2AWS Has Two Main Types of Storage: File Systems and Database
Companies generate many types of data. File systems are used for storing files, and databases are used for storing application data. AWS provides multiple options for each of these areas. In addition, companies have specific applications, such as email, whose data is managed by an equivalent service on AWS.
3For File Systems, AWS Has Three Main Offerings: EBS, EFS and S3
While each AWS compute instance comes with a small amount of local storage, the file system offerings are designed to separate compute and storage and to remain available even as compute comes and goes through elastic operations. There are many differences between the three, but a few highlights are that S3 is the lowest in cost, EBS is the highest in performance and EFS is between the two.

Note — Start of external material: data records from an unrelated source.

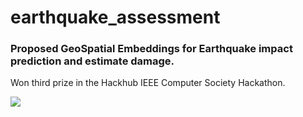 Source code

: # earthquake_assessment

### Proposed GeoSpatial Embeddings for Earthquake impact prediction and estimate damage.

Won third prize in the Hackhub IEEE Computer Society Hackathon.

<img src = "/Users/hariharan/hari_works/earthquake_prediction/IEEE Hackhub 3rd prize.jpg"/> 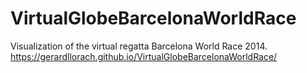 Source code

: # VirtualGlobeBarcelonaWorldRace
Visualization of the virtual regatta Barcelona World Race 2014. https://gerardllorach.github.io/VirtualGlobeBarcelonaWorldRace/
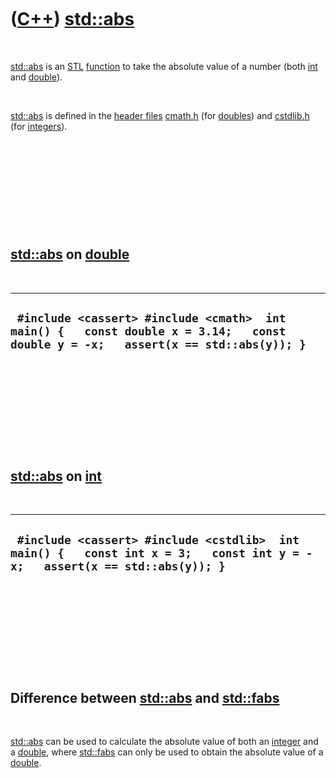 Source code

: 
 

 

 

 

 

([C++](Cpp.md)) [std::abs](CppStdAbs.md)
=======================================

 

[std::abs](CppStdAbs.md) is an [STL](CppStl.md)
[function](CppFunction.md) to take the absolute value of a number (both
[int](CppInt.md) and [double](CppDouble.md)).

 

[std::abs](CppStdAbs.md) is defined in the [header
files](CppHeaderFile.md) [cmath.h](CppCmathH.md) (for
[doubles](CppDouble.md)) and [cstdlib.h](CppCstdlibH.md) (for
[integers](CppInt.md)).

 

 

 

 

 

[std::abs](CppStdAbs.md) on [double](CppDouble.md)
-------------------------------------------------

 

  ------------------------------------------------------------------------------------------------------------------------------------
  ` #include <cassert> #include <cmath>  int main() {   const double x = 3.14;   const double y = -x;   assert(x == std::abs(y)); }`
  ------------------------------------------------------------------------------------------------------------------------------------

 

 

 

 

 

[std::abs](CppStdAbs.md) on [int](CppInt.md)
-------------------------------------------

 

  -----------------------------------------------------------------------------------------------------------------------------
  ` #include <cassert> #include <cstdlib>  int main() {   const int x = 3;   const int y = -x;   assert(x == std::abs(y)); }`
  -----------------------------------------------------------------------------------------------------------------------------

 

 

 

 

 

Difference between [std::abs](CppStdAbs.md) and [std::fabs](CppStdFabs.md)
----------------------------------------------------------------------

 

[std::abs](CppStdAbs.md) can be used to calculate the absolute value of
both an [integer](CppInt.md) and a [double](CppDouble.md), where
[std::fabs](CppStdFabs.md) can only be used to obtain the absolute value
of a [double](CppDouble.md).

 

 

 

 

 

 


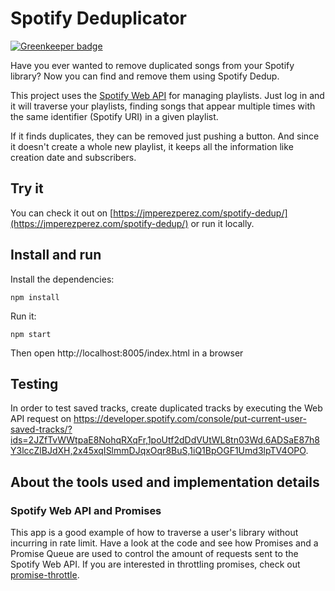 # Spotify Deduplicator

[![Greenkeeper badge](https://badges.greenkeeper.io/JMPerez/spotify-dedup.svg)](https://greenkeeper.io/)

Have you ever wanted to remove duplicated songs from your Spotify library? Now you can find and remove them using Spotify Dedup.

This project uses the [Spotify Web API](https://developer.spotify.com/web-api/) for managing playlists. Just log in and it will traverse your playlists, finding songs that appear multiple times with the same identifier (Spotify URI) in a given playlist.

If it finds duplicates, they can be removed just pushing a button. And since it doesn't create a whole new playlist, it keeps all the information like creation date and subscribers.

## Try it

You can check it out on [https://jmperezperez.com/spotify-dedup/](https://jmperezperez.com/spotify-dedup/) or run it locally.

## Install and run

Install the dependencies:

    npm install

Run it:

    npm start

Then open http://localhost:8005/index.html in a browser

## Testing

In order to test saved tracks, create duplicated tracks by executing the Web API request on https://developer.spotify.com/console/put-current-user-saved-tracks/?ids=2JZfTvWWtpaE8NohqRXqFr,1poUtf2dDdVUtWL8tn03Wd,6ADSaE87h8Y3lccZlBJdXH,2x45xqISlmmDJqxOqr8BuS,1iQ1BpOGF1Umd3lpTV4OPO.

## About the tools used and implementation details

### Spotify Web API and Promises

This app is a good example of how to traverse a user's library without incurring in rate limit. Have a look at the code and see how Promises and a Promise Queue are used to control the amount of requests sent to the Spotify Web API. If you are interested in throttling promises, check out [promise-throttle](https://github.com/JMPerez/promise-throttle).
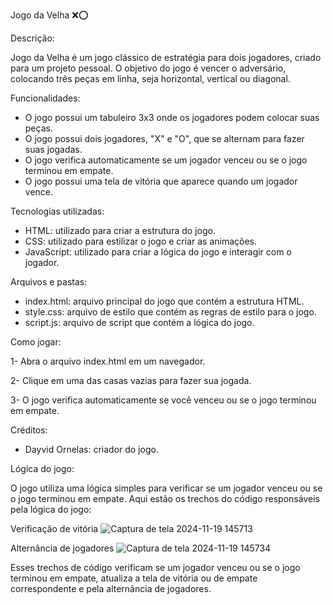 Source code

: Jogo da Velha ❌⭕

Descrição:

Jogo da Velha é um jogo clássico de estratégia para dois jogadores, criado para um projeto pessoal. O objetivo do jogo é vencer o adversário, colocando três peças em linha, seja horizontal, vertical ou diagonal.

Funcionalidades:

- O jogo possui um tabuleiro 3x3 onde os jogadores podem colocar suas peças.
- O jogo possui dois jogadores, "X" e "O", que se alternam para fazer suas jogadas.
- O jogo verifica automaticamente se um jogador venceu ou se o jogo terminou em empate.
- O jogo possui uma tela de vitória que aparece quando um jogador vence.

Tecnologias utilizadas:

- HTML: utilizado para criar a estrutura do jogo.
- CSS: utilizado para estilizar o jogo e criar as animações.
- JavaScript: utilizado para criar a lógica do jogo e interagir com o jogador.

Arquivos e pastas:

- index.html: arquivo principal do jogo que contém a estrutura HTML.
- style.css: arquivo de estilo que contém as regras de estilo para o jogo.
- script.js: arquivo de script que contém a lógica do jogo.

Como jogar:

1- Abra o arquivo index.html em um navegador.

2- Clique em uma das casas vazias para fazer sua jogada. 

3- O jogo verifica automaticamente se você venceu ou se o jogo terminou em empate.

Créditos:

- Dayvid Ornelas: criador do jogo.

Lógica do jogo:

O jogo utiliza uma lógica simples para verificar se um jogador venceu ou se o jogo terminou em empate. Aqui estão os trechos do código responsáveis pela lógica do jogo:

Verificação de vitória
![Captura de tela 2024-11-19 145713](https://github.com/user-attachments/assets/b6818795-54fe-48a8-8ee3-a2ecf281374b)

Alternância de jogadores
![Captura de tela 2024-11-19 145734](https://github.com/user-attachments/assets/0dd91c40-c2dc-450d-9365-16e176c52beb)

Esses trechos de código verificam se um jogador venceu ou se o jogo terminou em empate, atualiza a tela de vitória ou de empate correspondente e pela alternância de jogadores.
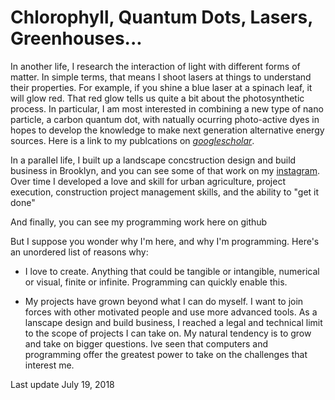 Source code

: # Chlorophyll, Quantum Dots, Lasers, Greenhouses...


In another life, I research the interaction of light with different forms of matter.  In simple terms, that means I shoot lasers at things to understand their properties.  For example, if you shine a blue laser at a spinach leaf, it will glow red.  That red glow tells us quite a bit about the photosynthetic process. In particular, I am most interested in combining a new type of nano particle, a carbon quantum dot, with natually ocurring photo-active dyes in hopes to develop the knowledge to make next generation alternative energy sources.  Here is a link to my publcations on  [*googlescholar*](https://scholar.google.com/citations?user=-RageY8AAAAJ&hl=en). 

In a parallel life, I built up a landscape concstruction design and build business in Brooklyn, and you can see some of that work on my [instagram](https://instagram.com/jsgardens). Over time I developed a love and skill for urban agriculture, project execution,  construction project management skills, and the ability to "get it done" 

And finally, you can see my programming work here on github 

But I suppose you wonder why I'm here, and why I'm programming.  Here's an unordered list of reasons why:

* I love to create. Anything that could be tangible or intangible, numerical or visual, finite or infinite.  Programming can quickly enable this.

* My projects have grown beyond what I can do myself.  I want to join forces with other motivated people and use more advanced tools.  As a lanscape design and build business, I reached a legal and technical limit to the scope of projects I can take on.  My natural tendency is to grow and take on bigger questions. Ive seen that computers and programming offer the greatest power to take on the challenges that interest me.  

Last update July 19, 2018


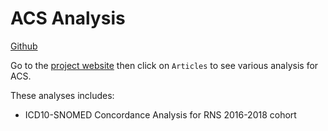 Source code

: # ACS Analysis

[Github](https://github.sydney.edu.au/speed-extract/acs)

Go to the [project website](https://pages.github.sydney.edu.au/speed-extract/acs) then
click on `Articles` to see various analysis for ACS.

These analyses includes:

* ICD10-SNOMED Concordance Analysis for RNS 2016-2018 cohort
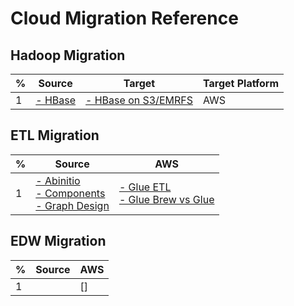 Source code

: # Cloud Migration Reference 

## Hadoop Migration 

 | % | Source  | Target | Target Platform |
 |  ----------- | -----------  | -----------  | -----------  | 
 | 1 | [- HBase](https://hbase.apache.org) 		| [- HBase on S3/EMRFS](https://d1.awsstatic.com/whitepapers/Migrating_to_Apache_Hbase_on_Amazon_S3_on_Amazon_EMR.pdf) | AWS |
 
 ## ETL Migration
 
  | % | Source  | AWS | 
 |  ----------- | -----------  | -----------  | 
 | 1 | [- Abinitio](https://www.abinitio.com) </br> [- Components](http://abinitio-components.blogspot.com) </br> [- Graph Design](http://abinitio-graph.blogspot.com)| [- Glue ETL](https://aws.amazon.com/glue/features/) </br> [- Glue Brew vs Glue](https://cloudacademy.com/course/management-saa-c03/aws-glue-databrew-vs-glue-studio/) </br> | 
 
 ## EDW Migration
 
  | % | Source  | AWS | 
 |  ----------- | -----------  | -----------  | 
 | 1 |  | [] | [] | [- Azure Data Loading Strategy](https://learn.microsoft.com/en-us/azure/synapse-analytics/sql-data-warehouse/design-elt-data-loading) </br> [- Data migration using ADF and Synapse Pipeline](https://learn.microsoft.com/en-us/azure/data-factory/load-azure-sql-data-warehouse?toc=%2Fazure%2Fsynapse-analytics%2Fsql-data-warehouse%2Ftoc.json&tabs=data-factory) |
 
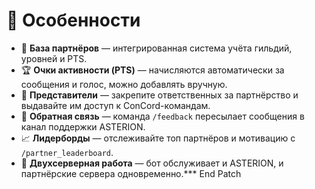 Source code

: # 🧩 Особенности

- 🤝 **База партнёров** — интегрированная система учёта гильдий, уровней и PTS.
- 🏆 **Очки активности (PTS)** — начисляются автоматически за сообщения и голос, можно добавлять вручную.
- 👥 **Представители** — закрепите ответственных за партнёрство и выдавайте им доступ к ConCord-командам.
- 💬 **Обратная связь** — команда `/feedback` пересылает сообщения в канал поддержки ASTERION.
- 📈 **Лидерборды** — отслеживайте топ партнёров и мотивацию с `/partner_leaderboard`.
- 🔗 **Двухсерверная работа** — бот обслуживает и ASTERION, и партнёрские сервера одновременно.*** End Patch
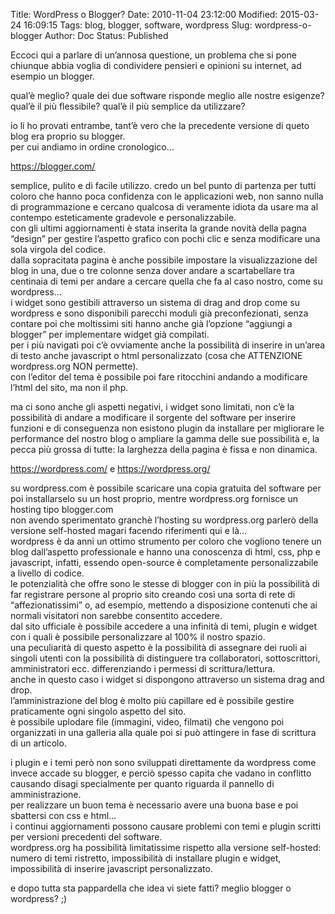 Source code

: Title: WordPress o Blogger?
Date: 2010-11-04 23:12:00
Modified: 2015-03-24 16:09:15
Tags: blog, blogger, software, wordpress
Slug: wordpress-o-blogger
Author: Doc
Status: Published

Eccoci qui a parlare di un’annosa questione, un problema che si pone
chiunque abbia voglia di condividere pensieri e opinioni su internet, ad
esempio un blogger.

qual’è meglio? quale dei due software risponde meglio alle nostre
esigenze? qual’è il più flessibile? qual’è il più semplice da
utilizzare?

io li ho provati entrambe, tant’è vero che la precedente versione di
queto blog era proprio su blogger.  
per cui andiamo in ordine cronologico…

[](https://blogger.com/)<https://blogger.com/></a>

semplice, pulito e di facile utilizzo. credo un bel punto di partenza
per tutti coloro che hanno poca confidenza con le applicazioni web, non
sanno nulla di programmazione e cercano qualcosa di veramente idiota da
usare ma al contempo esteticamente gradevole e personalizzabile.  
con gli ultimi aggiornamenti è stata inserita la grande novità della
pagna “design” per gestire l’aspetto grafico con pochi clic e senza
modificare una sola virgola del codice.  
dalla sopracitata pagina è anche possibile impostare la visualizzazione
del blog in una, due o tre colonne senza dover andare a scartabellare
tra centinaia di temi per andare a cercare quella che fa al caso nostro,
come su wordpress…  
i widget sono gestibili attraverso un sistema di drag and drop come su
wordpress e sono disponibili parecchi moduli già preconfezionati, senza
contare poi che moltissimi siti hanno anche già l’opzione “aggiungi a
blogger” per implementare widget già compilati.  
per i più navigati poi c’è ovviamente anche la possibilità di inserire
in un’area di testo anche javascript o html personalizzato (cosa che
ATTENZIONE wordpress.org NON permette).  
con l’editor del tema è possibile poi fare ritocchini andando a
modificare l’html del sito, ma non il php.

ma ci sono anche gli aspetti negativi, i widget sono limitati, non c’è
la possibilità di andare a modificare il sorgente del software per
inserire funzioni e di conseguenza non esistono plugin da installare per
migliorare le performance del nostro blog o ampliare la gamma delle sue
possibilità e, la pecca più grossa di tutte: la larghezza della pagina è
fissa e non dinamica.

[](https://wordpress.com)<https://wordpress.com/></a> e
[](https://wordpress.org)<https://wordpress.org/></a>

su wordpress.com è possibile scaricare una copia gratuita del software
per poi installarselo su un host proprio, mentre wordpress.org fornisce
un hosting tipo blogger.com  
non avendo sperimentato granchè l’hosting su wordpress.org parlerò della
versione self-hosted magari facendo riferimenti qui e là…  
wordpress è da anni un ottimo strumento per coloro che vogliono tenere
un blog dall’aspetto professionale e hanno una conoscenza di html, css,
php e javascript, infatti, essendo open-source è completamente
personalizzabile a livello di codice.  
le potenzialità che offre sono le stesse di blogger con in più la
possibilità di far registrare persone al proprio sito creando così una
sorta di rete di “affezionatissimi” o, ad esempio, mettendo a
disposizione contenuti che ai normali visitatori non sarebbe consentito
accedere.  
dal sito ufficiale è possibile accedere a una infinità di temi, plugin e
widget con i quali è possibile personalizzare al 100% il nostro spazio.  
una peculiarità di questo aspetto è la possibilità di assegnare dei
ruoli ai singoli utenti con la possibilità di distinguere tra
collaboratori, sottoscrittori, amministratori ecc. differenziando i
permessi di scrittura/lettura.  
anche in questo caso i widget si dispongono attraverso un sistema drag
and drop.  
l’amministrazione del blog è molto più capillare ed è possibile gestire
praticamente ogni singolo aspetto del sito.  
è possibile uplodare file (immagini, video, filmati) che vengono poi
organizzati in una galleria alla quale poi si può attingere in fase di
scrittura di un articolo.

i plugin e i temi però non sono sviluppati direttamente da wordpress
come invece accade su blogger, e perciò spesso capita che vadano in
conflitto causando disagi specialmente per quanto riguarda il pannello
di amministrazione.  
per realizzare un buon tema è necessario avere una buona base e poi
sbattersi con css e html…  
i continui aggiornamenti possono causare problemi con temi e plugin
scritti per versioni precedenti del software.  
wordpress.org ha possibilità limitatissime rispetto alla versione
self-hosted: numero di temi ristretto, impossibilità di installare
plugin e widget, impossibilità di inserire javascript personalizzato.

e dopo tutta sta pappardella che idea vi siete fatti? meglio blogger o
wordpress? ;)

S3 and EFS are accessible by many compute instances, but data on EBS is only accessible by one instance at a time.
4Databases Have More Than 10 Options, Including RDBMS and NoSQL
For relational databases, AWS offers RDS, which provides services for Oracle, Microsoft SQL Server, MySQL, Postgres and MariaDB. It also provides its own database, Aurora, in two compatibility versions, for MySQL and Postgres. For NoSQL, AWS offers its own DynamoDB and Neptune, as well as Elasticsearch Service.
5In Data Analysis, AWS Has Three Primary Offerings
The AWS service for data warehousing is called Redshift, a term from astronomy, but also a double entendre for moving away from Oracle. For Hadoop workloads, there’s EMR. And for analytics on the data lake (S3), AWS now provides Athena, which is based on Presto, as well as Redshift Spectrum, which allows you to use your Redshift infrastructure to also query your data in S3.
6AWS Also Provides Tools for Data Movement
ETL (extract, transform, load) workloads are addressed through AWS Glue, a product with features that are familiar to users of other ETL tools, but also with integrations to most of the AWS services we have covered. For more elaborate work, there’s AWS Data Pipeline, which orchestrates multistep custom scripts across the services and has more of a software developer in mind in terms of the end user.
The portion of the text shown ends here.